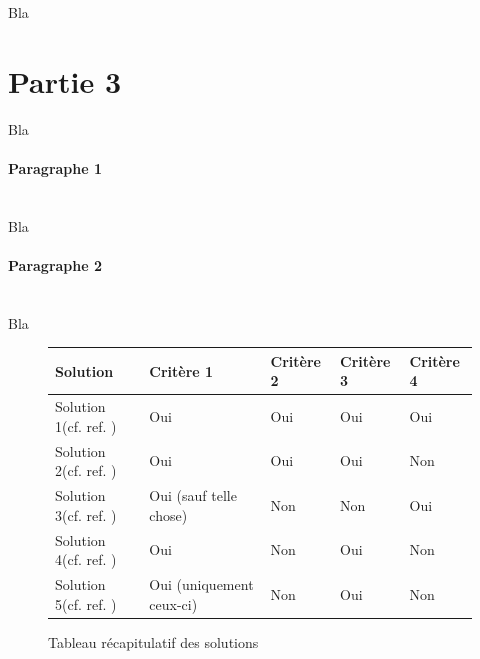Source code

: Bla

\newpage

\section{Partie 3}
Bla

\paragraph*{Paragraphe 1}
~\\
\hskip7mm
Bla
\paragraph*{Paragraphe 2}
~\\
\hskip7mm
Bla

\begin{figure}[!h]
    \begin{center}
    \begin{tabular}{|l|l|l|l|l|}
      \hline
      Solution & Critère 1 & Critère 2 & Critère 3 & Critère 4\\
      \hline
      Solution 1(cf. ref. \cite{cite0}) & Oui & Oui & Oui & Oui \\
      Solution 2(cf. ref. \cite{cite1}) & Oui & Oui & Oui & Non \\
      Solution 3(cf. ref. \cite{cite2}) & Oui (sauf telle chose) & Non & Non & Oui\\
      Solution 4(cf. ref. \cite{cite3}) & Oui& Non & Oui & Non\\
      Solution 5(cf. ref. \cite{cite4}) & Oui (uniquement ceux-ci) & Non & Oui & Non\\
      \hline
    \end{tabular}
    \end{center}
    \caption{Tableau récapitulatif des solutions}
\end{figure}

——————

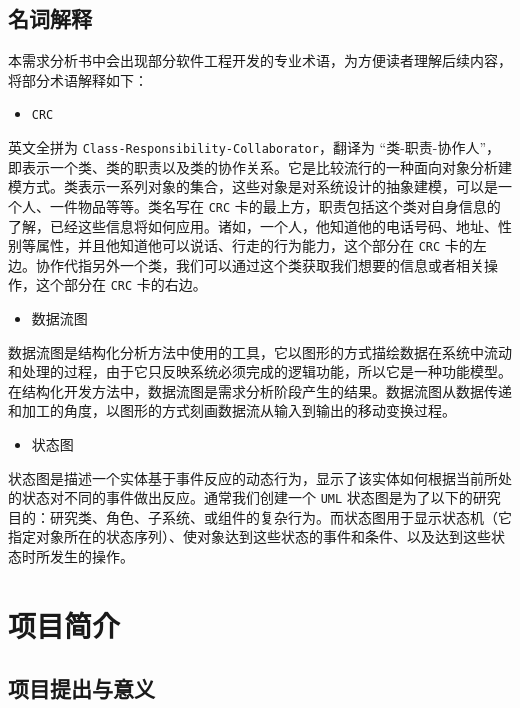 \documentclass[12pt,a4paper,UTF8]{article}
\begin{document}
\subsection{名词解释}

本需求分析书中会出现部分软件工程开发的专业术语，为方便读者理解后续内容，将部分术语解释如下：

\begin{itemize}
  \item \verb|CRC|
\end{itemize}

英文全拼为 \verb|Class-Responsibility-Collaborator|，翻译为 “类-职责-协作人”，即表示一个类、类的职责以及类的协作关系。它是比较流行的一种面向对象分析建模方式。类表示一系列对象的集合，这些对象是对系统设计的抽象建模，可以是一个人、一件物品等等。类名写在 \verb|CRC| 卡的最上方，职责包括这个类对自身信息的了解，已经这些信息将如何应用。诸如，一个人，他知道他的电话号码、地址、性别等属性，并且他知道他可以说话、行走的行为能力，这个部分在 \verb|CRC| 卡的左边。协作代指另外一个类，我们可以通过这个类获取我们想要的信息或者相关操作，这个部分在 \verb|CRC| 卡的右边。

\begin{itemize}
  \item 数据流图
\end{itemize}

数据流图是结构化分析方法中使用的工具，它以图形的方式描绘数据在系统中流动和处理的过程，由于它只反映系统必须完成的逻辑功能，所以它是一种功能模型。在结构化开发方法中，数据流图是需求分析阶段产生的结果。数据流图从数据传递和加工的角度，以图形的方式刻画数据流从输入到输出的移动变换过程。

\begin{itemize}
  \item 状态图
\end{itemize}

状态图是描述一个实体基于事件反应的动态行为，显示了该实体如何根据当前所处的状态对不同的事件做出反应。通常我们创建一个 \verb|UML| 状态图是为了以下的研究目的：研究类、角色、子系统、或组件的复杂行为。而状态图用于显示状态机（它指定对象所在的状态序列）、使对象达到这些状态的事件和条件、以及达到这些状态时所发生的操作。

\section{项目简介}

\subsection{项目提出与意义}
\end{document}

——————

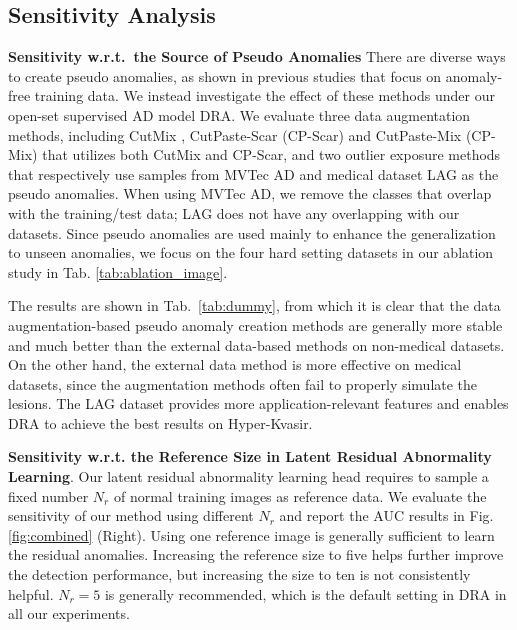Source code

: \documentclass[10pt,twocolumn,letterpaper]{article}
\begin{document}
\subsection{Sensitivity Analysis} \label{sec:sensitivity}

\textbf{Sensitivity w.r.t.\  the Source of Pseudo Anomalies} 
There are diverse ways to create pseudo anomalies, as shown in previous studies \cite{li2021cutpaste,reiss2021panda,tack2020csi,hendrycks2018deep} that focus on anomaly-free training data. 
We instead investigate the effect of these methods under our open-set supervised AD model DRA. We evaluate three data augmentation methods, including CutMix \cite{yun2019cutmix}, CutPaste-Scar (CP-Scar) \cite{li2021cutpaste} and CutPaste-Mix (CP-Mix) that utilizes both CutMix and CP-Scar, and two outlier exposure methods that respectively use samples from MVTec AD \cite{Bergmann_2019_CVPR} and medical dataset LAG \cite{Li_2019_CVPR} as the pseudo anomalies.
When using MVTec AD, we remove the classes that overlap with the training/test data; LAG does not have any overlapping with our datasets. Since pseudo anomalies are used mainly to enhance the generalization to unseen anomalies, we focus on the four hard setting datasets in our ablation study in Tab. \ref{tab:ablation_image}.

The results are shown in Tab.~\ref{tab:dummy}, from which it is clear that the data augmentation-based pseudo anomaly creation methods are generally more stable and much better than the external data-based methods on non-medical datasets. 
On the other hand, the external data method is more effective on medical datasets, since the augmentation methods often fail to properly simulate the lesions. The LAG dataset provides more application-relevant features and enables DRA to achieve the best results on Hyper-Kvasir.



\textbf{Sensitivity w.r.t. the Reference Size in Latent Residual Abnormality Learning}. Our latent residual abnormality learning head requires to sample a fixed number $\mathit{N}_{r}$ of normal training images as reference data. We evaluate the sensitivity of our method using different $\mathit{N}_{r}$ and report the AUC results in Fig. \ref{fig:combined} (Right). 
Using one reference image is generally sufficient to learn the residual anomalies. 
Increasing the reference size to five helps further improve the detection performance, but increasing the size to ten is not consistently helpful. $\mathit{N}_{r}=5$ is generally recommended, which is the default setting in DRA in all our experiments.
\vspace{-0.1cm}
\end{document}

——————

▶ **TASK INSTRUCTIONS**: Please count the lines in the records that hold the string "subsection", and give the number alone.

▶ **RESPONSE TO THIS TASK**: 3